X Trainer, Incline 15, Resistance 5, steps p/m kept between 150-180 for 10 mins

great sesh, finished in 40 mins, pumped to feck doing cardio lmao, adding in 10 mins per sesh and going to up it by 5 mins every week, also contemplating not cutting atall and doing cardio to cut the fat and lowering carbs to 200g over 4 meals, breakky, lunch, pwo and dinner, everything else upped in fats where carbs were by using mixed nuts, going to do this for now and see where i am at come the end of this madcows as the week after is when i should be cutting, if im a lil bit leaner and some weight on il leave the cut i think, if not a bit leaner i will cut 

ALSO! deadlifts done with NO chalk and no callusses, chuffed  couldnt find it in my bag so i had to perseveer, brought my straps incase but didnt need them  lol

over and out x


----------



## Bulkamania (Feb 16, 2009)

Good session man! How hard were the last set of deads?

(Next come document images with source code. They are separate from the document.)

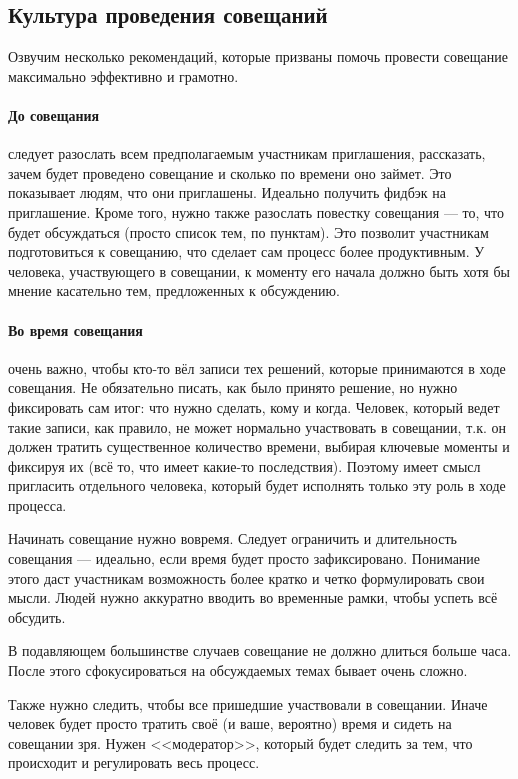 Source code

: \documentclass{../../text-style}
\begin{document}
\subsection{Культура проведения совещаний}

Озвучим несколько рекомендаций, которые призваны помочь провести совещание максимально эффективно и грамотно.

\paragraph*{До совещания} следует разослать всем предполагаемым участникам приглашения, рассказать, зачем будет проведено совещание и сколько по времени оно займет. Это показывает людям, что они приглашены. Идеально получить фидбэк на приглашение. Кроме того, нужно также разослать повестку совещания --- то, что будет обсуждаться (просто список тем, по пунктам). Это позволит участникам подготовиться к совещанию, что сделает сам процесс более продуктивным. У человека, участвующего в совещании, к моменту его начала должно быть хотя бы мнение касательно тем, предложенных к обсуждению.

\paragraph*{Во время совещания} очень важно, чтобы кто-то вёл записи тех решений, которые принимаются в ходе совещания. Не обязательно писать, как было принято решение, но нужно фиксировать сам итог: что нужно сделать, кому и когда. Человек, который ведет такие записи, как правило, не может нормально участвовать в совещании, т.к. он должен тратить существенное количество времени, выбирая ключевые моменты и фиксируя их (всё то, что имеет какие-то последствия). Поэтому имеет смысл пригласить отдельного человека, который будет исполнять только эту роль в ходе процесса.

Начинать совещание нужно вовремя. Следует ограничить и длительность совещания --- идеально, если время будет просто зафиксировано. Понимание этого даст участникам возможность более кратко и четко формулировать свои мысли. Людей нужно аккуратно вводить во временные рамки, чтобы успеть всё обсудить.

В подавляющем большинстве случаев совещание не должно длиться больше часа. После этого сфокусироваться на обсуждаемых темах бывает очень сложно.

Также нужно следить, чтобы все пришедшие участвовали в совещании. Иначе человек будет просто тратить своё (и ваше, вероятно) время и сидеть на совещании зря. Нужен <<модератор>>, который будет следить за тем, что происходит и регулировать весь процесс.
\end{document}
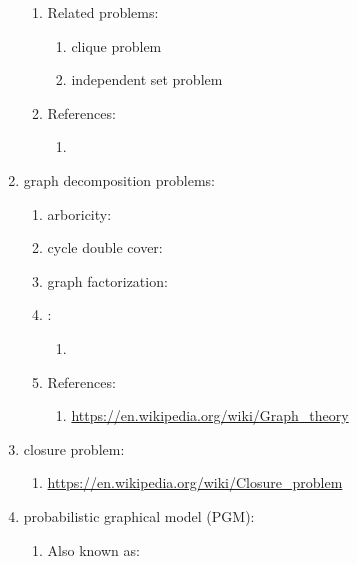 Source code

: \begin{enumerate}
\begin{enumerate}
	\item Related problems: \vspace{-0.2cm}
		\begin{enumerate} \itemsep -2pt
		\item clique problem
		\item independent set problem
		\end{enumerate}
	\item References: \vspace{-0.2cm}
		\begin{enumerate} \itemsep -2pt
		\item 
		\end{enumerate}
	\end{enumerate}
\item graph decomposition problems: \vspace{-0.3cm}
	\begin{enumerate} \itemsep -2pt
	\item arboricity: \url{}
	\item cycle double cover: \url{}
	\item graph factorization: \url{}
	\item : \vspace{-0.2cm}
		\begin{enumerate} \itemsep -2pt
		\item 
		\end{enumerate}
	\item References: \vspace{-0.2cm}
		\begin{enumerate} \itemsep -2pt
		\item \url{https://en.wikipedia.org/wiki/Graph_theory}
		\end{enumerate}
	\end{enumerate}
\item closure problem: \vspace{-0.3cm}
	\begin{enumerate} \itemsep -2pt
	\item \url{https://en.wikipedia.org/wiki/Closure_problem}
	\end{enumerate}
\item probabilistic graphical model (PGM): \vspace{-0.3cm}
	\begin{enumerate} \itemsep -2pt
	\item Also known as: \vspace{-0.2cm}
		\begin{enumerate} \itemsep -2pt

\end{enumerate}
\end{enumerate}
\end{enumerate}
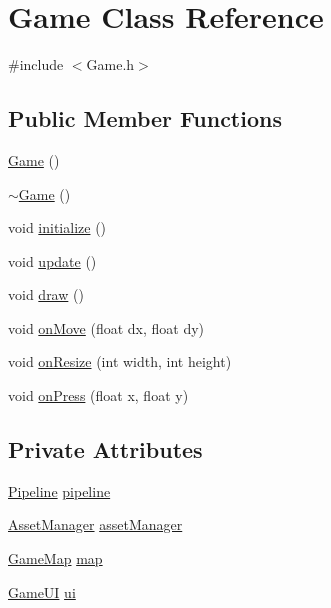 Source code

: \hypertarget{class_game}{}\section{Game Class Reference}
\label{class_game}


{\ttfamily \#include $<$Game.\+h$>$}

\subsection*{Public Member Functions}
\begin{DoxyCompactItemize}
\item 
\hyperlink{class_game_ad59df6562a58a614fda24622d3715b65}{Game} ()
\item 
\hyperlink{class_game_ae3d112ca6e0e55150d2fdbc704474530}{$\sim$\+Game} ()
\item 
void \hyperlink{class_game_a14073b7ee15e3a60b72112519be85453}{initialize} ()
\item 
void \hyperlink{class_game_a79df6376b332d63c9eca0dcee30305c3}{update} ()
\item 
void \hyperlink{class_game_a6d54497ce3a66f6dd45eacfdccc8d0bd}{draw} ()
\item 
void \hyperlink{class_game_a917775d182dc99ce4594caa198f9b07b}{on\+Move} (float dx, float dy)
\item 
void \hyperlink{class_game_a9555483a80e47a4d41b6eeafebeb0882}{on\+Resize} (int width, int height)
\item 
void \hyperlink{class_game_a298fe3c6527c1d0009be16692d28fc8b}{on\+Press} (float x, float y)
\end{DoxyCompactItemize}
\subsection*{Private Attributes}
\begin{DoxyCompactItemize}
\item 
\hyperlink{class_pipeline}{Pipeline} \hyperlink{class_game_a892521e52fc199340f33db5688d199b1}{pipeline}
\item 
\hyperlink{class_asset_manager}{Asset\+Manager} \hyperlink{class_game_a4617966fb0ab4c35025e2b1b3c262e9e}{asset\+Manager}
\item 
\hyperlink{class_game_map}{Game\+Map} \hyperlink{class_game_a45be81aaf550d2abb9ac4ba9a59d1036}{map}
\item 
\hyperlink{class_game_u_i}{Game\+UI} \hyperlink{class_game_a9c0a69f74dfc66b9af81efbce5e38e22}{ui}
\end{DoxyCompactItemize}


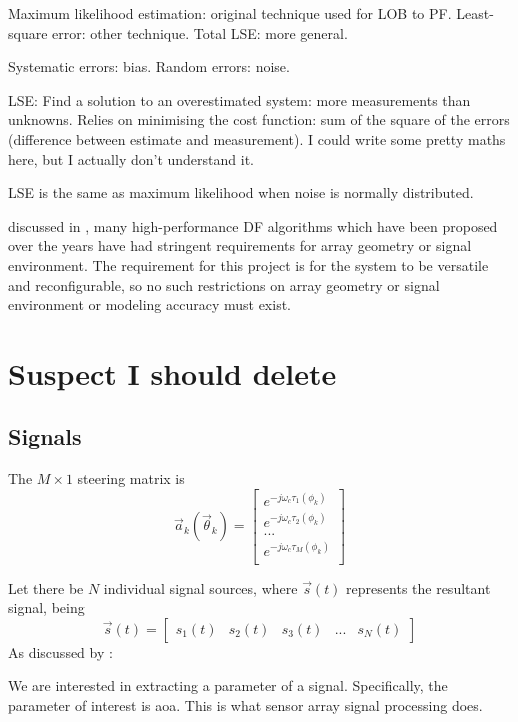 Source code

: Maximum likelihood estimation: original technique used for LOB to PF. 
Least-square error: other technique. Total LSE: more general. 

Systematic errors: bias. Random errors: noise. 

LSE: Find a solution to an overestimated system: more measurements than unknowns. Relies on minimising the cost function: sum of the square of the errors (difference between estimate and measurement). I could write some pretty maths here, but I actually don't understand it. 

LSE is the same as maximum likelihood when noise is normally distributed.

discussed in \cite{farrier1990direction}, many high-performance DF algorithms which have been proposed over the years have had stringent requirements for array geometry or signal environment. The requirement for this project is for the system to be versatile and reconfigurable, so no such restrictions on array geometry or signal environment or modeling accuracy must exist. 

\section{Suspect I should delete}
\subsection{Signals}
The \(M \times 1\) steering matrix is
\begin{equation}
  \vec{a}_k(\vec{\theta}_k) = 
  \begin{bmatrix}
    e^{-j\omega_c \tau_1(\phi_k)} \\
    e^{-j\omega_c \tau_2(\phi_k)} \\
    ... \\
    e^{-j\omega_c \tau_M(\phi_k)} \\
  \end{bmatrix}
\end{equation}

Let there be $N$ individual signal sources, where $\vec{s}(t)$ represents the resultant signal, being
\begin{equation}
\vec{s}(t) = \begin{bmatrix} s_{1}(t) & s_{2}(t) & s_3(t) & ... & s_N(t) \end{bmatrix}
\end{equation}
As discussed by \cite{krim1996two}:

We are interested in extracting a parameter of a signal. Specifically, the parameter of interest is \gls{aoa}. This is what sensor array signal processing does.

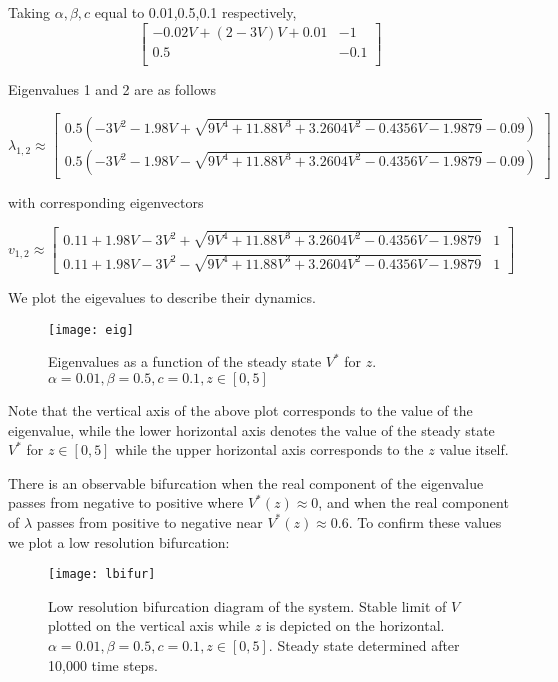 \documentclass[11pt]{report}
\begin{document}
Taking $\alpha,\beta,c$ equal to 0.01,0.5,0.1 respectively,
$$
\begin{bmatrix}
    −0.02V + (2 - 3V)V+0.01 & -1 \\
    0.5 & -0.1 \\    
\end{bmatrix}
$$

Eigenvalues 1 and 2 are as follows

$$ \lambda_{1,2} \approx \begin{bmatrix} 0.5(-3V^2 - 1.98V + \sqrt{ 9V^4 + 11.88 V^3 + 3.2604 V^2 - 0.4356 V - 1.9879 } - 0.09) \\ 0.5(-3V^2 - 1.98V - \sqrt{ 9V^4 + 11.88 V^3 + 3.2604 V^2 - 0.4356 V - 1.9879 } - 0.09) \end{bmatrix} $$

with corresponding eigenvectors

$$ v_{1,2} \approx \begin{bmatrix} 0.11 + 1.98V - 3V^2 + \sqrt{ 9V^4 + 11.88 V^3 + 3.2604 V^2 - 0.4356 V - 1.9879} & 1 \\ 0.11 + 1.98V - 3V^2 - \sqrt{ 9V^4 + 11.88 V^3 + 3.2604 V^2 - 0.4356 V - 1.9879} & 1 \end{bmatrix} $$

We plot the eigevalues to describe their dynamics. 

\begin{figure}[!ht]
  \caption{Eigenvalues as a function of the steady state $V^*$ for $z$.  $\alpha = 0.01, \beta = 0.5,c = 0.1,z \in [0,5]$ }
  \centering
    \texttt{[image: eig]}
\end{figure}

Note that the vertical axis of the above plot corresponds to the value of the eigenvalue, while the lower horizontal axis denotes the value of the steady state $V^*$ for $z \in [0,5]$ while the upper horizontal axis corresponds to the $z$ value itself.

There is an observable bifurcation when the real component of the eigenvalue passes from negative to positive where $V^*(z) \approx 0$, and when the real component of $\lambda$ passes from positive to negative near $V^*(z) \approx 0.6$. To confirm these values we plot a low resolution bifurcation:


\begin{figure}[!ht]
  \caption{Low resolution bifurcation diagram of the system. Stable limit of $V$ plotted on the vertical axis while $z$ is depicted on the horizontal. $\alpha = 0.01, \beta = 0.5,c = 0.1,z \in [0,5]$. Steady state determined after 10,000 time steps. }
  \centering
    \texttt{[image: lbifur]}
\end{figure}
\end{document}
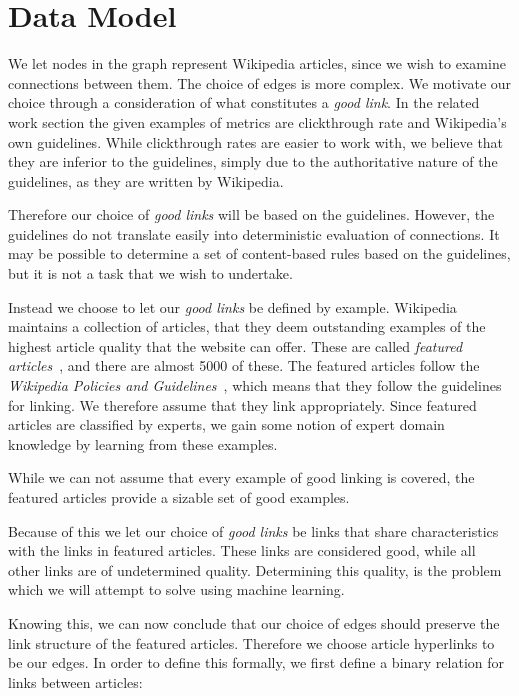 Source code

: \section{Data Model}\label{sec:choice_of_graph}

We let nodes in the graph represent Wikipedia articles, since we wish to examine connections between them. The choice of edges is more complex. We motivate our choice through a consideration of what constitutes a \emph{good link}. In the related work section the given examples of metrics are clickthrough rate and Wikipedia's own guidelines. While clickthrough rates are easier to work with, we believe that they are inferior to the guidelines, simply due to the authoritative nature of the guidelines, as they are written by Wikipedia. 

Therefore our choice of \emph{good links} will be based on the guidelines. However, the guidelines do not translate easily into deterministic evaluation of connections. It may be possible to determine a set of content-based rules based on the guidelines, but it is not a task that we wish to undertake.

Instead we choose to let our \emph{good links} be defined by example. Wikipedia maintains a collection of articles, that they deem outstanding examples of the highest article quality that the website can offer. These are called \emph{featured articles}~\cite{wiki-featured-articles}, and there are almost 5000 of these. The featured articles follow the \emph{Wikipedia Policies and Guidelines}~\cite{wiki-editor-guidelines}, which means that they follow the guidelines for linking. We therefore assume that they link appropriately. Since featured articles are classified by experts, we gain some notion of expert domain knowledge by learning from these examples.

While we can not assume that every example of good linking is covered, the featured articles provide a sizable set of good examples.

Because of this we let our choice of \emph{good links} be links that share characteristics with the links in featured articles. These links are considered good, while all other links are of undetermined quality. Determining this quality, is the problem which we will attempt to solve using machine learning.

Knowing this, we can now conclude that our choice of edges should preserve the link structure of the featured articles. Therefore we choose article hyperlinks to be our edges. In order to define this formally, we first define a binary relation for links between articles:

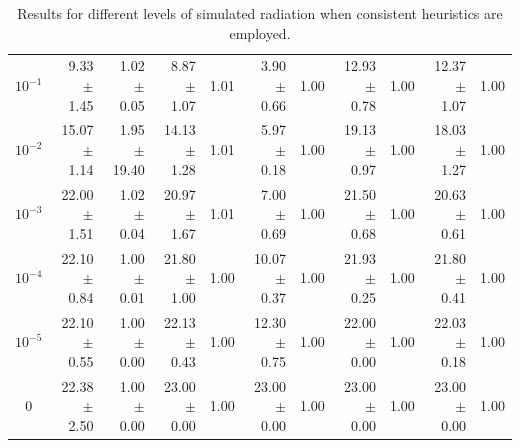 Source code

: \documentclass[letterpaper]{article}
\begin{document}
\begin{table}[t]
\begin{tabular}{| c | r  r | r  r | r  r | r  r | r  r |}
$10^{-1}$	& 9.33 $\pm$ 1.45	& 1.02 $\pm$ 0.05	& 8.87 $\pm$ 1.07	& 1.01	& 3.90 $\pm$ 0.66	& 1.00	& 12.93 $\pm$ 0.78	& 1.00	& 12.37 $\pm$ 1.07 & 1.00	\\

$10^{-2}$	& 15.07 $\pm$ 1.14	& 1.95 $\pm$ 19.40	& 14.13 $\pm$ 1.28	& 1.01	& 5.97 $\pm$ 0.18	& 1.00	& 19.13 $\pm$ 0.97	& 1.00	& 18.03 $\pm$ 1.27 & 1.00	\\

$10^{-3}$	& 22.00 $\pm$ 1.51	& 1.02 $\pm$ 0.04	& 20.97 $\pm$ 1.67	& 1.01	& 7.00 $\pm$ 0.69	& 1.00	& 21.50 $\pm$ 0.68	& 1.00	& 20.63 $\pm$ 0.61 & 1.00	\\

$10^{-4}$	& 22.10 $\pm$ 0.84	& 1.00 $\pm$ 0.01	& 21.80 $\pm$ 1.00	& 1.00	& 10.07 $\pm$ 0.37	& 1.00	& 21.93 $\pm$ 0.25	& 1.00	& 21.80 $\pm$ 0.41 & 1.00	\\

$10^{-5}$	& 22.10 $\pm$ 0.55	& 1.00 $\pm$ 0.00	& 22.13 $\pm$ 0.43	& 1.00	& 12.30 $\pm$ 0.75	& 1.00	& 22.00 $\pm$ 0.00	& 1.00	& 22.03 $\pm$ 0.18 & 1.00	\\



0 	& 22.38 $\pm$ 2.50	& 1.00  $\pm$ 0.00 	& 23.00 $\pm$ 0.00 & 1.00  & 23.00 $\pm$ 0.00 & 1.00  & 23.00 $\pm$ 0.00 & 1.00  & 23.00 $\pm$ 0.00 & 1.00 	\\
\hline
\end{tabular}
\caption{Results for different levels of simulated radiation when consistent heuristics are employed.}
\label{tab:results}
\end{table}
\end{document}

Also how you finding military press?


----------



## Raptor (Feb 16, 2010)

Did you try the oats thing mate?


----------



## Bambi (Jul 1, 2009)

Sounds good dude


----------



## supermancss (Dec 2, 2008)

Hi mate, just started subscribing to this thread. Looks good and will watch with interest. I've just started my own journal too if you fancied a look! - I wont post the link, dont want to invade yours  

EDIT: Forgot to ask, what is BOR exercise?


----------



## Ryan16 (Feb 8, 2010)

Deadlifts were not to bad actually mate, was diff without the chalk tho lol and the mil press was not bad, getting better.

Didnt try the oats thing cbf with it lol

Tah bud,

Thanks for popping in mate, stick around, BOR is bent over row  and pop the link up mate dont feel your intruding  lol


----------



## supermancss (Dec 2, 2008)

Awesome, I think military press is my best thing ive got going for my size etc relative to my other lifts.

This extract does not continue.